Serology: It's in the Blood
Putting It All Together
Several different blood analysis techniques came together in the Caren Campano case to provide enough evidence for an arrest. She was missing and there seemed to be nothing amiss in the home... at first.
Her husband, Chris, admitted that they'd had a fight just before she had disappeared on July 1, 1992, from their Oklahoma City home. He offered to let investigators look around, which was his first mistake. A huge brownish patch on the bedroom carpet alerted them to the possibility that it was blood. They used several techniques to find out more:
1. A hema stick (microcrystal test)
This stick is coated with a blood-sensitive chemical which, when touched to a substance and then sprayed with distilled water, indicates the presence of blood. Later in the lab, they determined that it was human blood.
2. Luminol
Although the house appeared to be spotless, when this highly sensitive chemical was sprayed around the room in the dark, it illuminated so many areas that it was clear that a virtual bloodbath had taken place.
When blood flies through the air, the pattern in which it lands can determine its track, as well as the location and position of the weapon that inflicted the blow. It can also provide an estimate of how many blows were struck.

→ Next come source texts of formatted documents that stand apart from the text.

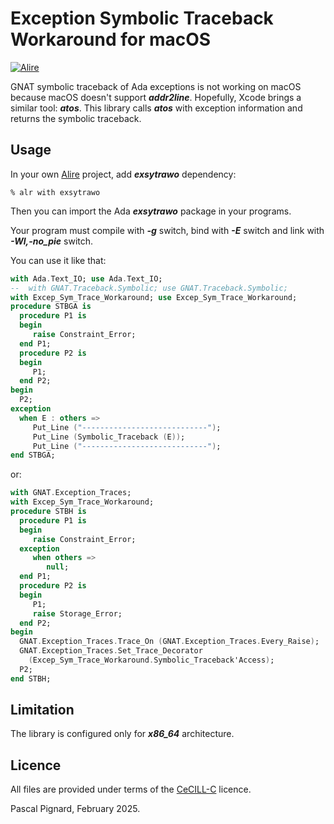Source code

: # Exception Symbolic Traceback Workaround for macOS

[![Alire](https://img.shields.io/endpoint?url=https://alire.ada.dev/badges/exsytrawo.json)](https://alire.ada.dev/crates/exsytrawo.html)

GNAT symbolic traceback of Ada exceptions is not working on macOS
because macOS doesn't support ***addr2line***.
Hopefully, Xcode brings a similar tool: ***atos***.
This library calls ***atos*** with exception information and returns
the symbolic traceback.

## Usage

In your own [Alire](https://alire.ada.dev) project, add ***exsytrawo*** dependency:

`% alr with exsytrawo`

Then you can import the Ada ***exsytrawo*** package in your programs.

Your program must compile with ***-g*** switch, bind with ***-E*** switch
and link with ***-Wl,-no_pie*** switch.

You can use it like that:

```ada
with Ada.Text_IO; use Ada.Text_IO;
--  with GNAT.Traceback.Symbolic; use GNAT.Traceback.Symbolic;
with Excep_Sym_Trace_Workaround; use Excep_Sym_Trace_Workaround;
procedure STBGA is
  procedure P1 is
  begin
     raise Constraint_Error;
  end P1;
  procedure P2 is
  begin
     P1;
  end P2;
begin
  P2;
exception
  when E : others =>
     Put_Line ("----------------------------");
     Put_Line (Symbolic_Traceback (E));
     Put_Line ("----------------------------");
end STBGA;
```

or:

```ada
with GNAT.Exception_Traces;
with Excep_Sym_Trace_Workaround;
procedure STBH is
  procedure P1 is
  begin
     raise Constraint_Error;
  exception
     when others =>
        null;
  end P1;
  procedure P2 is
  begin
     P1;
     raise Storage_Error;
  end P2;
begin
  GNAT.Exception_Traces.Trace_On (GNAT.Exception_Traces.Every_Raise);
  GNAT.Exception_Traces.Set_Trace_Decorator
    (Excep_Sym_Trace_Workaround.Symbolic_Traceback'Access);
  P2;
end STBH;
```

## Limitation

The library is configured only for ***x86_64*** architecture.

## Licence

All files are provided under terms of the [CeCILL-C](https://cecill.info) licence.

Pascal Pignard, February 2025.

Investigators found spatters on the walls, doors, and even across the ceiling. There was also a blood trail through the house and down the back outside steps. Piecing together from the splatter patterns what might have occurred, they felt certain that the victim had received numerous blows to the head with a blunt object, which collectively would have been fatal.
3. Blood Volume Test through stain recreation
On the same rug, they poured the amount of blood that would have been needed to make a stain the same size as the one they found, and then estimated that a person the size of Caren Campano would have lost at least 40 % of her blood. She could not have survived that.
4. DNA analysis – Reverse paternity test
Although Caren's father was deceased and they had no samples of her DNA, they took blood samples from as many members of her family as they could find, hoping for a partial match with all of them. Finding it, the police had enough for an arrest on the suspicion of murder.
Finally, a year after her disappearance, they located Caren's remains, which by this time were mostly skeletal. The dental records matched and the story told by the many fractures to the skull confirmed the theoretical scenario pieced together from the blood spatters in the Campano bedroom. Chris Campano was then convicted of the murder of his wife.
The various tests used on blood and blood patterns can offer crucial evidence in the reconstruction of a crime scene and even the proof of murder without having the body.